Western Blot analysis
Expression levels were checked as previously described in ref. 44, using whole cells of the overnight cultures from the growth curve assay and a polyclonal primary α-AcrB (rabbit) antibody in combination with an alkaline-phosphatase-conjugated anti-rabbit secondary antibody (A3687; Sigma Aldrich) for immunological detection via BCIP/NBT staining reaction.
Homology Modeling of AcrB Variants
To investigate structural changes and rearrangements associated with substitutions in AcrB, homology models of the trimeric mutant structures were constructed using MODELLER (version 10.6)48. The crystal structure of wild-type AcrB bound to the BDM91531 inhibitor, determined in this study, served as the template for constructing the homology models of the mutant complexes. For each mutant, structural refinement was performed using MODELLER’s refine.slow protocol, focusing on optimizing the local environment around the mutation site by including one residue on either side of the substituted residue.

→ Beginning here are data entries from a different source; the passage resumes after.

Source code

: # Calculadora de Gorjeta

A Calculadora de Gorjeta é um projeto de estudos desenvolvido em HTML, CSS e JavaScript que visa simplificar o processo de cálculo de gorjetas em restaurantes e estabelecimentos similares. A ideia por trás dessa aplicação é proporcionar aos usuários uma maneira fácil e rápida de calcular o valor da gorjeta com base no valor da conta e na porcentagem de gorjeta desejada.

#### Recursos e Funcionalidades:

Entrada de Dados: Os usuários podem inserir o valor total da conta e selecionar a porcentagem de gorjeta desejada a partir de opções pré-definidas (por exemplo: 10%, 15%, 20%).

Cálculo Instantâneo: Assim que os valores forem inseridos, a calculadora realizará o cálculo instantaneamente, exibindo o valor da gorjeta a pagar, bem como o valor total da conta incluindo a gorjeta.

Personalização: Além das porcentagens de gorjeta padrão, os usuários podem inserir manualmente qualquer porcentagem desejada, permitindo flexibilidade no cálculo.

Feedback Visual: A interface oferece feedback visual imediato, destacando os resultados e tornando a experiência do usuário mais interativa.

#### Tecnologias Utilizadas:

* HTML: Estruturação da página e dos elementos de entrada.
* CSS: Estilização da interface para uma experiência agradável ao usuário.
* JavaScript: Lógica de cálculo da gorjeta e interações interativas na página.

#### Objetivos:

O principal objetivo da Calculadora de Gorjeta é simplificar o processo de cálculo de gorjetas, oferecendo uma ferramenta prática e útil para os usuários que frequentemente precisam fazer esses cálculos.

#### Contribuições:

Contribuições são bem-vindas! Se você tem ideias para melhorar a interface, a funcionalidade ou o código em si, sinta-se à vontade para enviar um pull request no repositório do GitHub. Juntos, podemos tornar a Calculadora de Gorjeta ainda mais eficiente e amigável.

Parameterization of BDM91531 Inhibitor
The BDM91531 inhibitor ( + 2 charge state) was parameterized by optimizing its geometry using density functional theory (DFT) with the B3LYP functional and 6-31 + G* basis set, as implemented in Gaussian 1649. Partial atomic charges were derived using the restrained electrostatic potential (RESP) method at the same level of theory. These parameters were employed in subsequent MD simulations.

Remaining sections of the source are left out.